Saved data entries
________________________________________

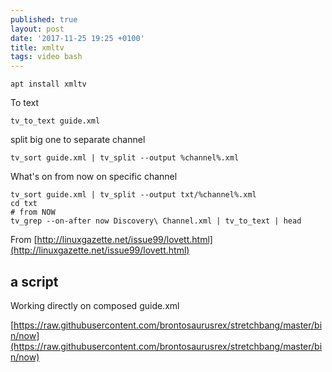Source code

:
 ```yaml
---
published: true
layout: post
date: '2017-11-25 19:25 +0100'
title: xmltv
tags: video bash
---
```

    apt install xmltv
    
To text

	tv_to_text guide.xml
    
split big one to separate channel

    tv_sort guide.xml | tv_split --output %channel%.xml
    
What's on from now on specific channel

    tv_sort guide.xml | tv_split --output txt/%channel%.xml
    cd txt
    # from NOW
    tv_grep --on-after now Discovery\ Channel.xml | tv_to_text | head
    
From [http://linuxgazette.net/issue99/lovett.html](http://linuxgazette.net/issue99/lovett.html)

## a script

Working directly on composed guide.xml

[https://raw.githubusercontent.com/brontosaurusrex/stretchbang/master/bin/now](https://raw.githubusercontent.com/brontosaurusrex/stretchbang/master/bin/now)
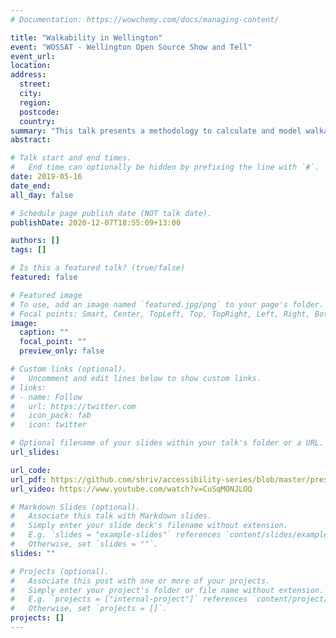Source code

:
 ```yaml
---
# Documentation: https://wowchemy.com/docs/managing-content/

title: "Walkability in Wellington"
event: "WOSSAT - Wellington Open Source Show and Tell"
event_url:
location:
address:
  street:
  city:
  region:
  postcode:
  country:
summary: "This talk presents a methodology to calculate and model walkability to get geospatially relevant insights. The walkability calculation introduced is a novel approach that looks at local walkability and how even neighbourhood walking can be prohibitive due to the topography of Wellington"
abstract:

# Talk start and end times.
#   End time can optionally be hidden by prefixing the line with `#`.
date: 2019-05-16
date_end: 
all_day: false

# Schedule page publish date (NOT talk date).
publishDate: 2020-12-07T18:55:09+13:00

authors: []
tags: []

# Is this a featured talk? (true/false)
featured: false

# Featured image
# To use, add an image named `featured.jpg/png` to your page's folder. 
# Focal points: Smart, Center, TopLeft, Top, TopRight, Left, Right, BottomLeft, Bottom, BottomRight.
image:
  caption: ""
  focal_point: ""
  preview_only: false

# Custom links (optional).
#   Uncomment and edit lines below to show custom links.
# links:
# - name: Follow
#   url: https://twitter.com
#   icon_pack: fab
#   icon: twitter

# Optional filename of your slides within your talk's folder or a URL.
url_slides:

url_code:
url_pdf: https://github.com/shriv/accessibility-series/blob/master/presentation/wossat-may-2019/wossat-may-2019.pdf
url_video: https://www.youtube.com/watch?v=CuSqMONJLOQ

# Markdown Slides (optional).
#   Associate this talk with Markdown slides.
#   Simply enter your slide deck's filename without extension.
#   E.g. `slides = "example-slides"` references `content/slides/example-slides.md`.
#   Otherwise, set `slides = ""`.
slides: ""

# Projects (optional).
#   Associate this post with one or more of your projects.
#   Simply enter your project's folder or file name without extension.
#   E.g. `projects = ["internal-project"]` references `content/project/deep-learning/index.md`.
#   Otherwise, set `projects = []`.
projects: []
---
```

________________________________________

WHAT THE EXERCISE ASKS:
Copy every line of the data that holds the string "image".

ANSWER SPACE:
# Featured image
# To use, add an image named `featured.jpg/png` to your page's folder. 
image:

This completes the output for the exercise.